• Work instruction
Transcribe the records exactly. Pictures do not belong in the transcription.

-- Material to process follows --

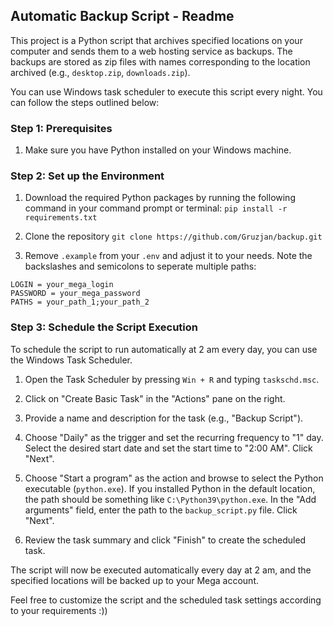 ## Automatic Backup Script - Readme

This project is a Python script that archives specified locations on your computer and sends them to a web hosting service as backups. The backups are stored as zip files with names corresponding to the location archived (e.g., `desktop.zip`, `downloads.zip`).

You can use Windows task scheduler to execute this script every night. You can follow the steps outlined below:

### Step 1: Prerequisites

1. Make sure you have Python installed on your Windows machine. 

### Step 2: Set up the Environment

1. Download the required Python packages by running the following command in your command prompt or terminal:
```pip install -r requirements.txt```

2. Clone the repository
```git clone https://github.com/Gruzjan/backup.git```

3. Remove `.example` from your `.env` and adjust it to your needs. Note the backslashes and semicolons to seperate multiple paths:
```
LOGIN = your_mega_login
PASSWORD = your_mega_password
PATHS = your_path_1;your_path_2
```

### Step 3: Schedule the Script Execution

To schedule the script to run automatically at 2 am every day, you can use the Windows Task Scheduler.

1. Open the Task Scheduler by pressing `Win + R` and typing `taskschd.msc`.

2. Click on "Create Basic Task" in the "Actions" pane on the right.

3. Provide a name and description for the task (e.g., "Backup Script").

4. Choose "Daily" as the trigger and set the recurring frequency to "1" day. Select the desired start date and set the start time to "2:00 AM". Click "Next".

5. Choose "Start a program" as the action and browse to select the Python executable (`python.exe`). If you installed Python in the default location, the path should be something like `C:\Python39\python.exe`. In the "Add arguments" field, enter the path to the `backup_script.py` file. Click "Next".

6. Review the task summary and click "Finish" to create the scheduled task.

The script will now be executed automatically every day at 2 am, and the specified locations will be backed up to your Mega account.

Feel free to customize the script and the scheduled task settings according to your requirements :))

-- Material to process concluded --

• Exercise solution
 ## Automatic Backup Script - Readme

This project is a Python script that archives specified locations on your computer and sends them to a web hosting service as backups. The backups are stored as zip files with names corresponding to the location archived (e.g., `desktop.zip`, `downloads.zip`).

You can use Windows task scheduler to execute this script every night. You can follow the steps outlined below:

### Step 1: Prerequisites

1. Make sure you have Python installed on your Windows machine. 

### Step 2: Set up the Environment

1. Download the required Python packages by running the following command in your command prompt or terminal:
```pip install -r requirements.txt```

2. Clone the repository
```git clone https://github.com/Gruzjan/backup.git```

3. Remove `.example` from your `.env` and adjust it to your needs. Note the backslashes and semicolons to seperate multiple paths:
```
LOGIN = your_mega_login
PASSWORD = your_mega_password
PATHS = your_path_1;your_path_2
```

### Step 3: Schedule the Script Execution

To schedule the script to run automatically at 2 am every day, you can use the Windows Task Scheduler.

1. Open the Task Scheduler by pressing `Win + R` and typing `taskschd.msc`.

2. Click on "Create Basic Task" in the "Actions" pane on the right.

3. Provide a name and description for the task (e.g., "Backup Script").

4. Choose "Daily" as the trigger and set the recurring frequency to "1" day. Select the desired start date and set the start time to "2:00 AM". Click "Next".

5. Choose "Start a program" as the action and browse to select the Python executable (`python.exe`). If you installed Python in the default location, the path should be something like `C:\Python39\python.exe`. In the "Add arguments" field, enter the path to the `backup_script.py` file. Click "Next".

6. Review the task summary and click "Finish" to create the scheduled task.

The script will now be executed automatically every day at 2 am, and the specified locations will be backed up to your Mega account.

Feel free to customize the script and the scheduled task settings according to your requirements :))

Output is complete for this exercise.